TASK INSTRUCTIONS:
Keep only those lines of the records that include the string "wrapper".

Saved data entries:
------------------------------
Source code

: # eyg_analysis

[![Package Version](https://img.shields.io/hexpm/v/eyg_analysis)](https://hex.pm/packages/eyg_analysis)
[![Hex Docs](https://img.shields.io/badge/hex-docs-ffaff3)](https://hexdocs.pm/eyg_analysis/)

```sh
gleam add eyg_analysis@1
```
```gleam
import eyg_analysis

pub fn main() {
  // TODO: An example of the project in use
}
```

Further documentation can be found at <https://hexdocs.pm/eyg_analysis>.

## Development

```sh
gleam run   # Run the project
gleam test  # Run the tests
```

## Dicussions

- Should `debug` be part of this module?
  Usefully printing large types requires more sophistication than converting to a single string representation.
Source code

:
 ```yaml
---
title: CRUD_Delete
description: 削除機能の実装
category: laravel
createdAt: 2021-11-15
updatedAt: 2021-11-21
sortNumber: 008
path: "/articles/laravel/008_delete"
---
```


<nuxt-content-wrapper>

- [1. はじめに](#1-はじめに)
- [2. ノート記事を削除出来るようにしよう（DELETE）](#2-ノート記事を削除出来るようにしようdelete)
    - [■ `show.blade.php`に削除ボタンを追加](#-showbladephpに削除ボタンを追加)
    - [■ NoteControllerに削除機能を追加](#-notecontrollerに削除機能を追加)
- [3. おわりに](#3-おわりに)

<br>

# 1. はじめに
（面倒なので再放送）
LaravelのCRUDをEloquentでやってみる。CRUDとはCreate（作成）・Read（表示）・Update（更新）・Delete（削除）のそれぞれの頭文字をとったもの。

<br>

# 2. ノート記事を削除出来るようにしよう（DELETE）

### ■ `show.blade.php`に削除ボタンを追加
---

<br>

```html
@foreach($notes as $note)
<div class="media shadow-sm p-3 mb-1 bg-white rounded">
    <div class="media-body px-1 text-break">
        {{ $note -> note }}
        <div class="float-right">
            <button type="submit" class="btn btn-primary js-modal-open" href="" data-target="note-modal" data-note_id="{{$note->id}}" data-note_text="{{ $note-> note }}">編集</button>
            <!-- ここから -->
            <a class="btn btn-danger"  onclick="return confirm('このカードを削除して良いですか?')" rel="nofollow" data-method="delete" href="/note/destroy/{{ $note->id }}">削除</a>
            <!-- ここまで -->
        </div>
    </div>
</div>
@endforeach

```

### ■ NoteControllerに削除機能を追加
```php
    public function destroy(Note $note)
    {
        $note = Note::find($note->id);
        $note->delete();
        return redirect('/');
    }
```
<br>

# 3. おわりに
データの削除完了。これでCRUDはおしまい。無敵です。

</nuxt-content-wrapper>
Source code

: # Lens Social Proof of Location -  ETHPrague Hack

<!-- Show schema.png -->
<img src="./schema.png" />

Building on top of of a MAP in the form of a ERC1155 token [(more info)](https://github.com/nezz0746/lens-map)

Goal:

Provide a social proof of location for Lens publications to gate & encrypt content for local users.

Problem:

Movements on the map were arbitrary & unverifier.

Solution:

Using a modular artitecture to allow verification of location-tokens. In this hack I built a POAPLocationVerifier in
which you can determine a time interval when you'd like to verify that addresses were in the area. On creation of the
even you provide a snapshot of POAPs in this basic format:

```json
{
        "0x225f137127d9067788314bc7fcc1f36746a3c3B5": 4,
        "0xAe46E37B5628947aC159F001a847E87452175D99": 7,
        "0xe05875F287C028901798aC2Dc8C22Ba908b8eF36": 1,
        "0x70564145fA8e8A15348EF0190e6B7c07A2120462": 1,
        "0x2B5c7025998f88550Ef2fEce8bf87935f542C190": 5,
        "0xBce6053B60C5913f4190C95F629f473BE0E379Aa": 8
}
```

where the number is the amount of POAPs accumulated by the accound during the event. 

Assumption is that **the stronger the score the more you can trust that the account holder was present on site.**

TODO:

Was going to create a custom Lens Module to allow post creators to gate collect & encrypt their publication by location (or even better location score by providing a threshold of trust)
------------------------------
EXPECTED OUTPUT:
<nuxt-content-wrapper>
</nuxt-content-wrapper>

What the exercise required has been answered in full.